So, what about you then? What is trust for you? Why is it important? From your experience, what destroys trust? How can we rebuild it?

Trust is as personal as it gets, things got real very quickly in our conversation. Each of our three guests had some time to share their thoughts, and then we had an open flowing conversation with everyone. It was beautiful, it tickled the mind and comforted the heart.

We co-created something that night, we had a space, we shared, explored and allowed ourselves to be vulnerable. When we left, we left as different people.

In the bin fire that is 2020 with all its constraints, it’s been spaces like this I’ve been missing the most. Undulating joint meaning-making, no slides, no rapid-fire bullet points with questions at the end where there is never enough time.

Instead, time to watch an idea make contact with someone, see it ripple out across their face, entering mind and heart, theirs and in return, yours. It’s a dance that we are all in, panel, audience and in the end we were all participants, humans amongst other humans. A near-life experience. We used to have lots of these. We used to be good at that.

Let’s keep creating human spaces, with ourselves and with each other. Trusting our minds and hearts, our human ingenuity and our spirit of co-creation.

A lot of that still works, if we want it to.

Our being human is with others, the idea of ‘Ubuntu’ – I am because you are. The global pandemic hit home how connected we are, whether we like it or not, whether we are aware or not. It also showed us how different each of our individual experiences and needs are in this, and how big the gaps are for some of us, who we listen to and who we don’t.

We talk a lot about tech, but most of this is about intent really.

As we create spaces and design programs, as we keep bringing people together: How do we build the kind of spaces that trust wants to live in? As things get ever more fractured, and as authenticity is turning into yet another tired leadership trope for the privileged, where and how do we meet? Like, really meet?

The village pub is closed, and so are most of the spaces we go to to find ourselves and each other, where we encounter people and ideas we don’t normally hang out with. Everything is now a <insert tech>-call, over-scripted, and with slides. The Yiddish language has recent added ‘oysgezoomt’ (zoomed out) as a new word. I have started handwriting letters to friends again.
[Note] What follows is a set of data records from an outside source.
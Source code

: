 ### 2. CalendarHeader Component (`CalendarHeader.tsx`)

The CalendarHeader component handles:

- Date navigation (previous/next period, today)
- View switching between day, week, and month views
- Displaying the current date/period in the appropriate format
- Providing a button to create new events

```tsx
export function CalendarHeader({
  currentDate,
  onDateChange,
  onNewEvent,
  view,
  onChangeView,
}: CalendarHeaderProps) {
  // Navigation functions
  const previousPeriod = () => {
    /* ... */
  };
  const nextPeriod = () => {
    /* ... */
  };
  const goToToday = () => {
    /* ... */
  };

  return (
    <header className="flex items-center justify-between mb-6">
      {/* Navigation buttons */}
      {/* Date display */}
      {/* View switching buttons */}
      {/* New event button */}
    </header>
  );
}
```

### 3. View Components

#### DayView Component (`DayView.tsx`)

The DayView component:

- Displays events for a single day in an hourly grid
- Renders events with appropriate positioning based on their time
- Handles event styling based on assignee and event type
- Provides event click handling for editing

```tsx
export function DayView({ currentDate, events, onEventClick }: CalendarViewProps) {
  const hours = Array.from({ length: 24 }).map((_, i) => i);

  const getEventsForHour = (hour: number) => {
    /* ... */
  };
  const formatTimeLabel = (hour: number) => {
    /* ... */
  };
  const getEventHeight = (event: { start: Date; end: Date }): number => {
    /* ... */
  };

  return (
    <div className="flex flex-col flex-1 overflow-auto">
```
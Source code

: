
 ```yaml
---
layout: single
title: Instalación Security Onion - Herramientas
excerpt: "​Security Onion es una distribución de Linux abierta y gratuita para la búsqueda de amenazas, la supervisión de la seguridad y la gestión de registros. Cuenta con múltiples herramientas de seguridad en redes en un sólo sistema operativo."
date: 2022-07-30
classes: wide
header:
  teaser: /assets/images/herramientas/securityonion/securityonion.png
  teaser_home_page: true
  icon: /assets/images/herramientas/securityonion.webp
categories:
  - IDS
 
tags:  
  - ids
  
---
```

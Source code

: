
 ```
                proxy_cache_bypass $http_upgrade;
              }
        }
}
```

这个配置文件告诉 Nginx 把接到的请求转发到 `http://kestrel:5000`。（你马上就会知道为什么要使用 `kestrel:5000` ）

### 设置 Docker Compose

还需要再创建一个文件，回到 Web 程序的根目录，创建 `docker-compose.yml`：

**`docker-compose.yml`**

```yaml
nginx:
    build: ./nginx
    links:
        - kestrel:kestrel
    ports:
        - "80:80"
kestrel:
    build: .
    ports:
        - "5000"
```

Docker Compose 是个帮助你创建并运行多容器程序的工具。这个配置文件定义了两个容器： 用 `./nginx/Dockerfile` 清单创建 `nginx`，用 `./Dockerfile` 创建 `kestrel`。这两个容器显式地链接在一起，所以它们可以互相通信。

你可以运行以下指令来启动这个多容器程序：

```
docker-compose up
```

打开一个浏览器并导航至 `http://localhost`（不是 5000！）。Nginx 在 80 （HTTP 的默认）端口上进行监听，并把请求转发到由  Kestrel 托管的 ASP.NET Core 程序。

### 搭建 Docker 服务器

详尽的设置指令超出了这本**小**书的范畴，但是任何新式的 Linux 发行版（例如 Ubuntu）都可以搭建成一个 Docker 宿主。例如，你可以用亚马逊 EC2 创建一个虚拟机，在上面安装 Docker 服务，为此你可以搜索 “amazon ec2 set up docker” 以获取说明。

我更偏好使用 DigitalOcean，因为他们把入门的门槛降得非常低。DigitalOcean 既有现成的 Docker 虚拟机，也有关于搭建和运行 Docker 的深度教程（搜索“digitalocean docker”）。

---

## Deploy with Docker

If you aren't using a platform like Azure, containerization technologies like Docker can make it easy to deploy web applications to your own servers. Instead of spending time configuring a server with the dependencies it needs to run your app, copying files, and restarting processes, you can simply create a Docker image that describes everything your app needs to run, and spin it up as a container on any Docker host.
Your team mates are on the other side of the world, or on the other side of town, which in a 2020 lockdown is practically the same thing. We feel stuck in more ways than one, and we grieve, and often don’t know what we are grieving about exactly. Work is where we live now. 

 

Trust is hard to keep under some of the circumstances we are in right now where nobody knows what’s going on, and everyone wants answers. There. Is. So. Much. Noise.

I can’t shake the romantic notion of a market that actually works, a place where people share who they are and bring their gifts, completing each other in the sharing, building something amazing together. A potluck dinner of the soul. Trust lives well at that table, so do we.

As we ‘make this virtual’ in our L&D roles, because it’s 2020 and because that is our job now if we still have one, let’s be brave in how we design, what we do and what we decide not to do. We own this space, we are stewards of what happens here, let’s take this role seriously. Because it matters.

We still design people-spaces with what we do. Where and by which medium these happen matters, of course, and our best-laid plans will often only be as good as the WiFi of the day. But the technicalities matter a lot less than we think as we are having our conversations in the learning space.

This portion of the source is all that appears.